## EXERCISE:
Lines in the entries below where the word "like" shows up should each be copied.

## RECORDS PROVIDED:
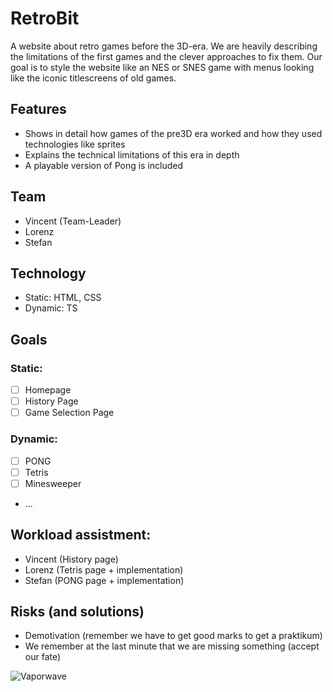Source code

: # RetroBit

A website about retro games before the 3D-era.
We are heavily describing the limitations of the first games and the clever approaches to fix them. Our goal is to style the website like an NES or SNES game with menus looking like the iconic titlescreens of old games.

## Features
- Shows in detail how games of the pre3D era worked and how they used technologies like sprites
- Explains the technical limitations of this era in depth
- A playable version of Pong is included

## Team
- Vincent (Team-Leader)
- Lorenz
- Stefan 

## Technology
- Static: HTML, CSS
- Dynamic: TS

## Goals
### Static:
- [ ] Homepage
- [ ] History Page
- [ ] Game Selection Page
### Dynamic:
- [ ] PONG
- [ ] Tetris
- [ ] Minesweeper
- ...

## Workload assistment:
- Vincent (History page)
- Lorenz (Tetris page + implementation)
- Stefan (PONG page + implementation)

## Risks (and solutions)
- Demotivation (remember we have to get good marks to get a praktikum)
- We remember at the last minute that we are missing something (accept our fate)

![Vaporwave](https://ak.picdn.net/shutterstock/videos/1018878754/thumb/1.jpg)
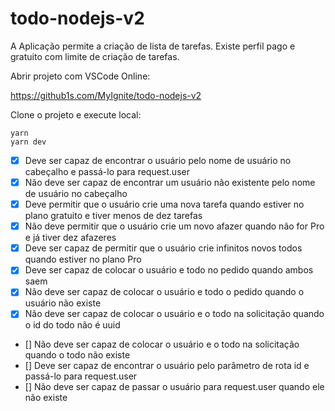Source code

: # todo-nodejs-v2

A Aplicação permite a criação de lista de tarefas. Existe perfil pago e gratuito com limite de criação de tarefas.

Abrir projeto com VSCode Online:

https://github1s.com/MyIgnite/todo-nodejs-v2

Clone o projeto e execute local:</br>

`yarn` </br>
`yarn dev` </br>

- [x] Deve ser capaz de encontrar o usuário pelo nome de usuário no cabeçalho e passá-lo para request.user
- [x] Não deve ser capaz de encontrar um usuário não existente pelo nome de usuário no cabeçalho
- [x] Deve permitir que o usuário crie uma nova tarefa quando estiver no plano gratuito e tiver menos de dez tarefas
- [x] Não deve permitir que o usuário crie um novo afazer quando não for Pro e já tiver dez afazeres
- [x] Deve ser capaz de permitir que o usuário crie infinitos novos todos quando estiver no plano Pro
- [x] Deve ser capaz de colocar o usuário e todo no pedido quando ambos saem
- [x] Não deve ser capaz de colocar o usuário e todo o pedido quando o usuário não existe
- [x] Não deve ser capaz de colocar o usuário e o todo na solicitação quando o id do todo não é uuid
- [] Não deve ser capaz de colocar o usuário e o todo na solicitação quando o todo não existe
- [] Deve ser capaz de encontrar o usuário pelo parâmetro de rota id e passá-lo para request.user
- [] Não deve ser capaz de passar o usuário para request.user quando ele não existe
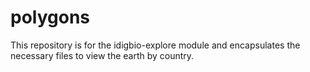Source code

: # polygons

This repository is for the idigbio-explore module and encapsulates the necessary files to view the earth by country. 
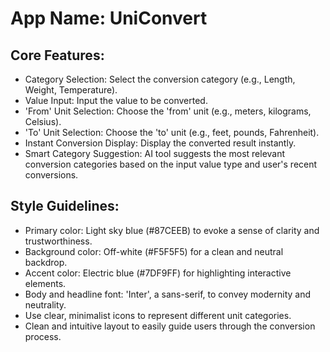 # **App Name**: UniConvert

## Core Features:

- Category Selection: Select the conversion category (e.g., Length, Weight, Temperature).
- Value Input: Input the value to be converted.
- 'From' Unit Selection: Choose the 'from' unit (e.g., meters, kilograms, Celsius).
- 'To' Unit Selection: Choose the 'to' unit (e.g., feet, pounds, Fahrenheit).
- Instant Conversion Display: Display the converted result instantly.
- Smart Category Suggestion: AI tool suggests the most relevant conversion categories based on the input value type and user's recent conversions.

## Style Guidelines:

- Primary color: Light sky blue (#87CEEB) to evoke a sense of clarity and trustworthiness.
- Background color: Off-white (#F5F5F5) for a clean and neutral backdrop.
- Accent color: Electric blue (#7DF9FF) for highlighting interactive elements.
- Body and headline font: 'Inter', a sans-serif, to convey modernity and neutrality.
- Use clear, minimalist icons to represent different unit categories.
- Clean and intuitive layout to easily guide users through the conversion process.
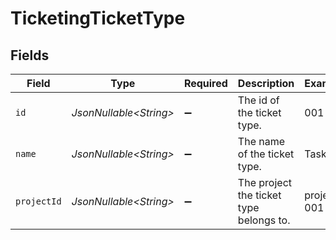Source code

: # TicketingTicketType


## Fields

| Field                                   | Type                                    | Required                                | Description                             | Example                                 |
| --------------------------------------- | --------------------------------------- | --------------------------------------- | --------------------------------------- | --------------------------------------- |
| `id`                                    | *JsonNullable\<String>*                 | :heavy_minus_sign:                      | The id of the ticket type.              | 001                                     |
| `name`                                  | *JsonNullable\<String>*                 | :heavy_minus_sign:                      | The name of the ticket type.            | Task                                    |
| `projectId`                             | *JsonNullable\<String>*                 | :heavy_minus_sign:                      | The project the ticket type belongs to. | project-001                             |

## WRITTEN SOLUTION:
We are heavily describing the limitations of the first games and the clever approaches to fix them. Our goal is to style the website like an NES or SNES game with menus looking like the iconic titlescreens of old games.
- Shows in detail how games of the pre3D era worked and how they used technologies like sprites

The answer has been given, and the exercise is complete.